Wegley brought paintless dent repair to his dealership by acquiring a franchise that provided tools and training for three technicians. That eliminated an outside expense while creating a profit center for the store, he says.
A service department can save more simply, Wegley says, by keeping close track of detailing materials, from buffing bonnets to cleaning fluids. Holding onto partially used cleaning products instead of discarding them adds to profitability, he says.
"We established a price per car for materials, and when staff stayed below that we rewarded them" monetarily, he recalls. "We spiffed a percentage on the pickup we earned from detail supplies."
Wegley also advocates paying detailers based on their output. A flat-rate system, he says, can slow production as detailers use the entire time allotted for a job instead of finishing and moving on to other vehicles.
Scott and Shannon Schwartz operate Obsessive Compulsive Detailing, a specialty shop in Roseville, Mich., that does detailing work for several Detroit-area dealerships. The couple charges based on the size and condition of the vehicle detailed, Shannon Schwartz says, along with the nature of the work sought by the dealership.
"Most dealer detailing shops allow their employees two to three hours per car," she says. "They are in production mode — the quicker the better for the shop."
But paying detailers a commission for speed doesn't make sense, Scott Schwartz says.
"If a job takes two to three hours, great," he says. "If it takes 10 to 15, so be it. A car in the hands of an employee who is in a hurry is a recipe for disaster."
The Schwartzes typically work alone, although they sometimes hire part-time workers to help with big jobs. Training and experience are essential, Shannon Schwartz says.
"Telling an employee, 'Go clean that car,' doesn't qualify as training," she says. "We don't let employees do paint correction until they have been with us for a while.

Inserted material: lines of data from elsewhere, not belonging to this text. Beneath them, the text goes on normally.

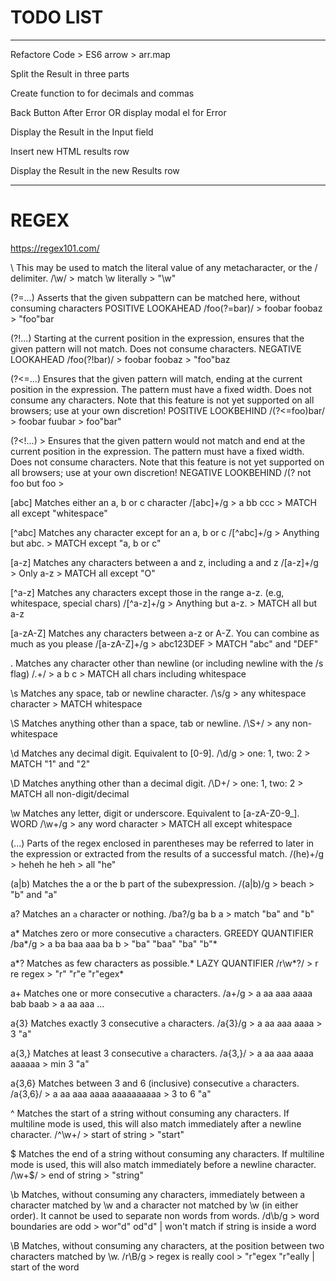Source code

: # TODO LIST
---

Refactore Code > ES6 arrow > arr.map 

<!-- Import mathjs -->

<!-- Identify Design Pattern -->

<!-- Add Button Values -->

<!-- Add Event Handler - Input -->

<!-- Display Values on Click -->

<!-- Save Expression to Data Structure -->

<!-- Add Event Handler - Operators -->

<!-- Apple Regex Substring Replacer -->

<!-- Apply Regex Validation to the Expression -->

<!-- Pass Validated Results to math.js eval() -->

<!-- Calculate The Expression -->

<!-- Save Result in Data Structure -->

<!-- Rewrite Parser -->

<!-- Capture Syntax Error -->

<!-- Display Result to input field -->

<!-- Concatenate new input to input field if result = true -->

<!-- Concatenate Syntax Error to Current Input -->

<!-- If Error, delete the whole line of Error -->

Split the Result in three parts

Create function to for decimals and commas

Back Button After Error OR display modal el for Error

Display the Result in the Input field

Insert new HTML results row

Display the Result in the new Results row



---



# REGEX

https://regex101.com/

\           This may be used to match the literal value of any metacharacter, or the / delimiter.
                /\\w/ > match \w literally > "\w"

(?=...)     Asserts that the given subpattern can be matched here, without consuming characters
                POSITIVE LOOKAHEAD
                /foo(?=bar)/ > foobar foobaz > "foo"bar

(?!...)     Starting at the current position in the expression, ensures that the given pattern will not match. Does not consume characters.
                NEGATIVE LOOKAHEAD
                /foo(?!bar)/ > foobar foobaz > "foo"baz

(?<=...)    Ensures that the given pattern will match, ending at the current position in the expression. The pattern must have a fixed width. Does not consume any characters.
            Note that this feature is not yet supported on all browsers; use at your own discretion!
                POSITIVE LOOKBEHIND
                /(?<=foo)bar/ > foobar fuubar > foo"bar"

(?<!...) >  Ensures that the given pattern would not match and end at the current position in the expression. The pattern must have a fixed width. Does not consume characters.
            Note that this feature is not yet supported on all browsers; use at your own discretion!
                NEGATIVE LOOKBEHIND
                /(?<!not )foo/ > not foo but foo > 

[abc]       Matches either an a, b or c character
                /[abc]+/g > a bb ccc > MATCH all except "whitespace"

[^abc]      Matches any character except for an a, b or c
                /[^abc]+/g > Anything but abc. > MATCH except "a, b or c"

[a-z]       Matches any characters between a and z, including a and z
                /[a-z]+/g > Only a-z > MATCH all except "O"

[^a-z]      Matches any characters except those in the range a-z. (e.g, whitespace, special chars)
                /[^a-z]+/g > Anything but a-z. > MATCH all but a-z

[a-zA-Z]    Matches any characters between a-z or A-Z. You can combine as much as you please
                /[a-zA-Z]+/g > abc123DEF > MATCH "abc" and "DEF"

.           Matches any character other than newline (or including newline with the /s flag)
                /.+/ > a b c > MATCH all chars including whitespace

\s          Matches any space, tab or newline character.
                /\s/g > any whitespace character > MATCH whitespace

\S          Matches anything other than a space, tab or newline.
                /\S+/ > any non-whitespace

\d          Matches any decimal digit. Equivalent to [0-9].
                /\d/g > one: 1, two: 2 > MATCH "1" and "2"

\D          Matches anything other than a decimal digit.
                /\D+/ > one: 1, two: 2 > MATCH all non-digit/decimal

\w          Matches any letter, digit or underscore. Equivalent to [a-zA-Z0-9_].
                WORD
                /\w+/g > any word character > MATCH all except whitespace

(...)       Parts of the regex enclosed in parentheses may be referred to later in the expression or extracted from the results of a successful match.
                /(he)+/g > heheh he heh > all "he"

(a|b)       Matches the a or the b part of the subexpression.
                /(a|b)/g > beach > "b" and "a"

a?          Matches an `a` character or nothing.
                /ba?/g ba b a > match "ba" and "b"

a*          Matches zero or more consecutive `a` characters.
                GREEDY QUANTIFIER
                /ba*/g > a ba baa aaa ba b > "ba" "baa" "ba" "b"*

a*?         Matches as few characters as possible.*
                LAZY QUANTIFIER
                /r\w*?/ > r re regex > "r" "r"e "r"egex*

a+          Matches one or more consecutive `a` characters.
                /a+/g > a aa aaa aaaa bab baab > a aa aaa ...

a{3}        Matches exactly 3 consecutive `a` characters.
                /a{3}/g > a aa aaa aaaa > 3 "a"

a{3,}       Matches at least 3 consecutive `a` characters.
                /a{3,}/ > a aa aaa aaaa aaaaaa > min 3 "a"

a{3,6}      Matches between 3 and 6 (inclusive) consecutive `a` characters.
                /a{3,6}/ > a aa aaa aaaa aaaaaaaaaa > 3 to 6 "a"

^           Matches the start of a string without consuming any characters. If multiline mode is used, this will also match immediately after a newline character.
                /^\w+/ > start of string > "start"

$           Matches the end of a string without consuming any characters. If multiline mode is used, this will also match immediately before a newline character.
                /\w+$/ > end of string > "string"

\b          Matches, without consuming any characters, immediately between a character matched by \w and a character not matched by \w (in either order). It cannot be used to separate non words from words.
                /d\b/g > word boundaries are odd > wor"d" od"d" | won't match if string is inside a word

\B          Matches, without consuming any characters, at the position between two characters matched by \w.
                /r\B/g > regex is really cool > "r"egex "r"eally | start of the word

The collateral damage is just too high if they mess up."
Shannon Schwartz counsels dealers to keep time-consuming jobs such as paint touch-ups in-house.
Her shop could not charge enough for such work to cover its costs, she says.
But that advice could be problematic, says NADA consultant Sheila York, if absenteeism hurts detailing and becomes a problem for deliveries of reconditioned vehicles to the used-car lot.
At most dealerships, York says, "whoever is available to get the vehicle ready is tagged to help, salespeople especially." Such stores, she adds, also "might sublet backup detailing" to meet a delivery schedule.
"Anything to deliver a vehicle," York says.